We provide the False value in the method get(). This so that a queue.Empty exception is thrown when the queue is empty. In such a situation, there are no more parameters in the queue and we can start finalising results.

Results and Benchmarks

To demonstrate the use of multiple GPUs, we implemented grid search with 5-fold cross-validation to find the best value of C and gamma on the MNIST dataset. We opted to use a combination of mpi4py and multiprocessing in a hybrid approach. We can distribute the search space between nodes, one MPI process per node. All GPUs on a node can work together on the node's allocated piece of the search space. With this approach, we should see better performance for a higher number of GPUs per node.

Running out of GPU memory when using RAPIDS

We have observed that repeated instantiation of cuml.svm.SVC causes GPU memory usage to increase, even if the instantiated object goes out of scope. To get around it, we limit the number of cuml.svm.SVC instantiation for each multiprocessing.Process can do. Afterwards, we close it, to guarantee the GPU memory is cleared. If there are still more tuning parameters in the queue, we can instantiate another multiprocessing.Process and continue.

We ran our grid search, of size 24×24, on Sulis with different formations:

  • 1 A100 GPU on a node
  • 2 A100 GPUs on a node
  • 3 A100 GPUs on a node
  • 3 nodes of 1 A100 GPU (total 3 GPUs)
  • 2 nodes of 3 A100 GPUs (total 6 GPUs)
  • 3 nodes of 3 A100 GPUs (total 9 GPUs)
  • 4 nodes of 3 A100 GPUs (total 12 GPUs)

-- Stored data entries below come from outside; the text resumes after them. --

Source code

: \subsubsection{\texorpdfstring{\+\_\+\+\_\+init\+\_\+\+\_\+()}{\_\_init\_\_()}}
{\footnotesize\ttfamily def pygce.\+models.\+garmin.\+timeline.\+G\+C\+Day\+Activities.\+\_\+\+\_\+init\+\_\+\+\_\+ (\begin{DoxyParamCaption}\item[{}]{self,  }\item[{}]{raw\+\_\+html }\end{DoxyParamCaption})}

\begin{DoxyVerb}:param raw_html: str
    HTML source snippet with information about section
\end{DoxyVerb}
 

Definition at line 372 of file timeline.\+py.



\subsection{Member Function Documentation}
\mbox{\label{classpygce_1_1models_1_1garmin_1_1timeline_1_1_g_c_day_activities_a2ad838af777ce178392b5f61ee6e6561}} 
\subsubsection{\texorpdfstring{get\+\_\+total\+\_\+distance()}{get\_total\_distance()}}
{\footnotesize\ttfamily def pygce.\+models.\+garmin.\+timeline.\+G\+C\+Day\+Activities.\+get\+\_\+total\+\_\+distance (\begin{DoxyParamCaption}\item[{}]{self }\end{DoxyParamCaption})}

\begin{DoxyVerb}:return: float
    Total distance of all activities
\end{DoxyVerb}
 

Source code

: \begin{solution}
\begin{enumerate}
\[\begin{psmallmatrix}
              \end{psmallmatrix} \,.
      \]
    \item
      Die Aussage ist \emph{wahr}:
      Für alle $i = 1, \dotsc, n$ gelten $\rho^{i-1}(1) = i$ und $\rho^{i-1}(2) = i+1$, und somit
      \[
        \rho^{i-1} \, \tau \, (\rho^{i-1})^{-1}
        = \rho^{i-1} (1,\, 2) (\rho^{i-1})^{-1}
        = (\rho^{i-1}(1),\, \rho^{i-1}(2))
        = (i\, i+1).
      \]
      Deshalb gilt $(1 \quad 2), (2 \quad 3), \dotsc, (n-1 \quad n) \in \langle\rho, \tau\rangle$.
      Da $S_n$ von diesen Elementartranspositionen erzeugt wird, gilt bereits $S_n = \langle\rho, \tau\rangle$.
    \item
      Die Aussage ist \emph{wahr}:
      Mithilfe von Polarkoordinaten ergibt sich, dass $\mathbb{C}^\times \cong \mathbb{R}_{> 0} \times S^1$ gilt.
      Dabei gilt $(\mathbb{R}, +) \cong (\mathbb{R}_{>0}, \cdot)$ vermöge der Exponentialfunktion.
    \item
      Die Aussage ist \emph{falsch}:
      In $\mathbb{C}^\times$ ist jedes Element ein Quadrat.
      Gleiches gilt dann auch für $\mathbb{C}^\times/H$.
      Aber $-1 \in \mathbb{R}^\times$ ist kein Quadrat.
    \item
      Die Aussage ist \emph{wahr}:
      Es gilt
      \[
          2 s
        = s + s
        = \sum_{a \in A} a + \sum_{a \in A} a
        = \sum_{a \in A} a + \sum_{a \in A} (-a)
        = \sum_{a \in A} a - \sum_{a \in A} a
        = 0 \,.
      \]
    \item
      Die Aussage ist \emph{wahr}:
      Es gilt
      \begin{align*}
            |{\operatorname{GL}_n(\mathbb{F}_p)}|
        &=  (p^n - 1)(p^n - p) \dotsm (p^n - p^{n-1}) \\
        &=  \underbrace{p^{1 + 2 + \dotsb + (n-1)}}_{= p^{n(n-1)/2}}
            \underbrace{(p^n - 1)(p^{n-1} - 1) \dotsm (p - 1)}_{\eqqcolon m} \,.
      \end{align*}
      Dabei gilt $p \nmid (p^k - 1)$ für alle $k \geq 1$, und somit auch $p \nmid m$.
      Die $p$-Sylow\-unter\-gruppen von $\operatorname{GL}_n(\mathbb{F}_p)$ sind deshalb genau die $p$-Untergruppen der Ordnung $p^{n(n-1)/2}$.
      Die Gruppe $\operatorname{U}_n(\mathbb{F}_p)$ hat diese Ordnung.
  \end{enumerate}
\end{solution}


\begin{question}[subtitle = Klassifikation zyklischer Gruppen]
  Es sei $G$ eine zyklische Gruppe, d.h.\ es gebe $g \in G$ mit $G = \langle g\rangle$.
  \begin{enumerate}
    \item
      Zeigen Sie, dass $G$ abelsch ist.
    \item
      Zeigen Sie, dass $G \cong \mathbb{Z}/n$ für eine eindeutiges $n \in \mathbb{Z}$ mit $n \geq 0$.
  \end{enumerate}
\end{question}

These different formations are chosen to investigate any speed up from increasing the number of GPUs and the number of GPUs per node.

To illustrate grid search and 5-fold cross-validation, the figure below shows a box plot of validation errors when we vary C for a fixed gamma. We used a box plot to capture the 5 validation errors, one from each fold. Indeed from the plot, it can be verified that there is a value of C which minimises the validation error. We report a respectable 1.3% error rate on the test set.

Figure 4: A box plot of validation errors for a fixed gamma when fitting a cuml.svm.SVC on the MNIST dataset. The box plot captures the 5 validation errors from 5-fold cross-validation. The minimum is somewhere around C=math.log(1.3, 10).

The benchmarks for the different formations are shown in the figure below.

Figure 5: Benchmarks when doing a 24×24 grid search to find the best C and gamma for cuml.svm.SVC when fitting on the MNIST dataset. Different numbers of nodes and GPUs were used, labelled on the x-axis respectively along with the GPU model. For example, 2×3×A100 means 2 nodes, each using 3 A100 GPUs.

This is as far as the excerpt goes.